診察待ちの間、悪寒がひどくなり爪が紫色になって手が痺れてきた。彼が手を擦って温めてくれるのだけれど震えが止まらない。彼のオーバーシャツを借りてフーディの上に羽織ってもまだ寒かった。
「これを使ってください。着たまま帰られても大丈夫ですからね」
気づいてくれた看護師さんがパイルのガウンを貸してくれる。長いガウンを纏いタオルケットをかけてもらう。
「ありがとう」
彼にもお礼を言ってオーバーシャツを返した。
「寒かったでしょ? ごめんね」
「俺は平気。まだ爪が青いね」
「少し落ち着いた。ありがとう」
今日は主治医の須藤先生がいないので同じ泌尿器科の吉田先生が診察してくれた。
「猫さんは元気になりましたか?」
吉田先生は彼よりも少し長いゆるくカールした前髪を分けていて、歳は彼と同じくらいに見える。血液検査の結果、白血球が減っているものの問題ない程度で発熱の原因はわからなかった。

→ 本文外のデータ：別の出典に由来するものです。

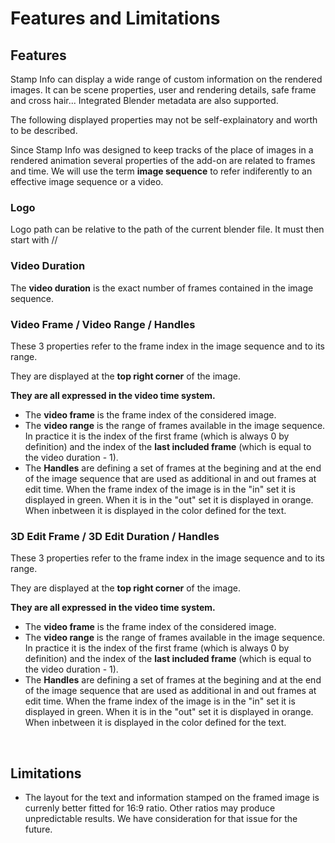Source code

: # Features and Limitations

## Features

Stamp Info can display a wide range of custom information on the rendered images. It can be scene properties,
user and rendering details, safe frame and cross hair... Integrated Blender metadata are also supported.

The following displayed properties may not be self-explainatory and worth to be described.

Since Stamp Info was designed to keep tracks of the place of images in a rendered animation several properties
of the add-on are related to frames and time. We will use the term **image sequence** to refer indiferently to
an effective image sequence or a video.

### Logo
Logo path can be relative to the path of the current blender file. It must then start with //


### Video Duration
The **video duration** is the exact number of frames contained in the image sequence.


### Video Frame / Video Range / Handles
These 3 properties refer to the frame index in the image sequence and to its range.

They are displayed at the **top right corner** of the image.

**They are all expressed in the video time system.**

- The **video frame** is the frame index of the considered image.
- The **video range** is the range of frames available in the image sequence. In practice
it is the index of the first frame (which is always 0 by definition) and the index of the __last included frame__
(which is equal to the video duration - 1).
- The **Handles** are defining a set of frames at the begining and at the end of the image sequence that
are used as additional in and out frames at edit time. When the frame index of the image is in the "in" set
it is displayed in green. When it is in the "out" set it is displayed in orange. When inbetween it is displayed
in the color defined for the text.
	
### 3D Edit Frame / 3D Edit Duration / Handles
These 3 properties refer to the frame index in the image sequence and to its range.

They are displayed at the **top right corner** of the image.

**They are all expressed in the video time system.**

- The **video frame** is the frame index of the considered image.
- The **video range** is the range of frames available in the image sequence. In practice
it is the index of the first frame (which is always 0 by definition) and the index of the __last included frame__
(which is equal to the video duration - 1).
- The **Handles** are defining a set of frames at the begining and at the end of the image sequence that
are used as additional in and out frames at edit time. When the frame index of the image is in the "in" set
it is displayed in green. When it is in the "out" set it is displayed in orange. When inbetween it is displayed
in the color defined for the text.

<br />

## Limitations

- The layout for the text and information stamped on the framed image is currenly better fitted for 16:9 ratio.
Other ratios may produce unpredictable results. We have consideration for that issue for the future.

「イブしか効かないんですけど、イブプロフェン?は出してもらえませんか?」
「……ああ、イブプロフェン。そうですね。イブでいいので飲んでください」
頭痛持ちの私には市販のイブ代は馬鹿にならないけれど、イブプロフェンは心療内科でも出してもらえない。カロナールは頭痛にも解熱にも効かないし、ロキソニンやノーシンなどを飲むと気持ちが悪くなってしまう。
それからも毎日高熱が続いた。中途覚醒のときヨーグルトを食べてイブを飲む、少し眠ると汗をかいて起きるのが日課になった。午前四時、五時は三十七度台まで下がっている。数日経つと午前中は平熱で過ごせるようになり、スーパーマーケットやドラッグストアに出かけることができた。
先日買ったばかりのイブは残りわずか。毎朝のヨーグルトに混ぜているカカオニブ入りマーマレードも少しだったので瓶にヨーグルトを詰めて食べた。マーマレードの最後の瓶詰めヨーグルトは至福だ。このマーマレードは夜七時で閉まるデリでしか手に入らないので買いに行く。ドラッグストアの向かいにデリはある。家からすぐなので助かっていた。彼の部屋の近くにはコンビニしかなく、普段の買い出しは車で行っていたらしい。午後になるとまた熱が高くなってくる。昼食後はイブを飲んで安静にしていた。